- _To do_: State how many lines in the listing below hold the string "Moreover"; nothing else is wanted.

- _Input data_:
********
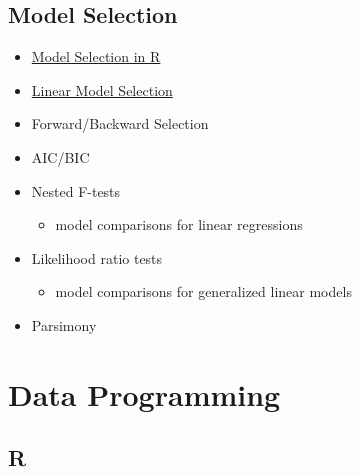 \documentclass[]{book}
\providecommand{\tightlist}{%
  \setlength{\itemsep}{0pt}\setlength{\parskip}{0pt}}
\begin{document}
\hypertarget{model-selection}{%
\section{Model Selection}\label{model-selection}}

\begin{itemize}
\item
  \href{http://r-statistics.co/Model-Selection-in-R.html}{Model Selection in R}
\item
  \href{https://uc-r.github.io/model_selection}{Linear Model Selection}
\item
  Forward/Backward Selection
\item
  AIC/BIC
\item
  Nested F-tests

  \begin{itemize}
  \tightlist
  \item
    model comparisons for linear regressions
  \end{itemize}
\item
  Likelihood ratio tests

  \begin{itemize}
  \tightlist
  \item
    model comparisons for generalized linear models
  \end{itemize}
\item
  Parsimony
\end{itemize}

\hypertarget{data-programming}{%
\chapter*{Data Programming}\label{data-programming}}

\hypertarget{r}{%
\section{R}\label{r}}
\end{document}

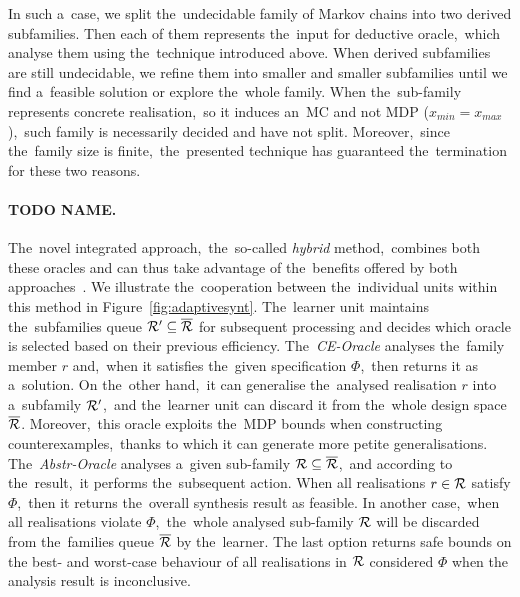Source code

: In such a~case, we split the~undecidable family of Markov chains into two derived subfamilies. 
Then each of them represents the~input for deductive oracle,~which analyse them using the~technique introduced above.
When derived subfamilies are still undecidable, we refine them into smaller and smaller subfamilies until we find a~feasible solution or explore the~whole family.
When the~sub-family represents concrete realisation,~so it induces an~MC and not MDP ($x_{min} = x_{max}$),~such family is necessarily decided and have not split.
Moreover,~since the~family size is finite,~the~presented technique has guaranteed the~termination for these two reasons.
 
\paragraph{TODO NAME.} The~novel integrated approach,~the~so-called \textit{hybrid} method,~combines both these oracles and can thus take advantage of the~benefits offered by both approaches~\cite{roman-DP,tacas21}.
We illustrate the~cooperation between the~individual units within this method in Figure~\ref{fig:adaptivesynt}.
The~learner unit maintains the~subfamilies queue $\mathcal{R}' \subseteq \overline{\mathcal{R}}$ for subsequent processing and decides which oracle is selected based on their previous efficiency.
The~\textit{CE-Oracle} analyses the~family member $r$ and,~when it satisfies the~given specification $\varPhi$,~then returns it as a~solution.
On the~other hand,~it can generalise the~analysed realisation $r$ into a~subfamily $\mathcal{R}'$,~and the~learner unit can discard it from the~whole design space $\overline{\mathcal{R}}$.
Moreover,~this oracle exploits the~MDP bounds when constructing counterexamples,~thanks to which it can generate more petite generalisations.
The~\textit{Abstr-Oracle} analyses a~given sub-family $\mathcal{R} \subseteq \overline{\mathcal{R}}$,~and according to the~result,~it performs the~subsequent action.
When all realisations $r \in \mathcal{R}$ satisfy $\varPhi$,~then it returns the~overall synthesis result as feasible.
In another case,~when all realisations violate $\varPhi$,~the~whole analysed sub-family $\mathcal{R}$ will be discarded from the~families queue $\overline{\mathcal{R}}$ by the~learner.
The last option returns safe bounds on the best- and worst-case behaviour of all realisations in $\mathcal{R}$ considered $\varPhi$ when the analysis result is inconclusive.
********
- _Result below_: 2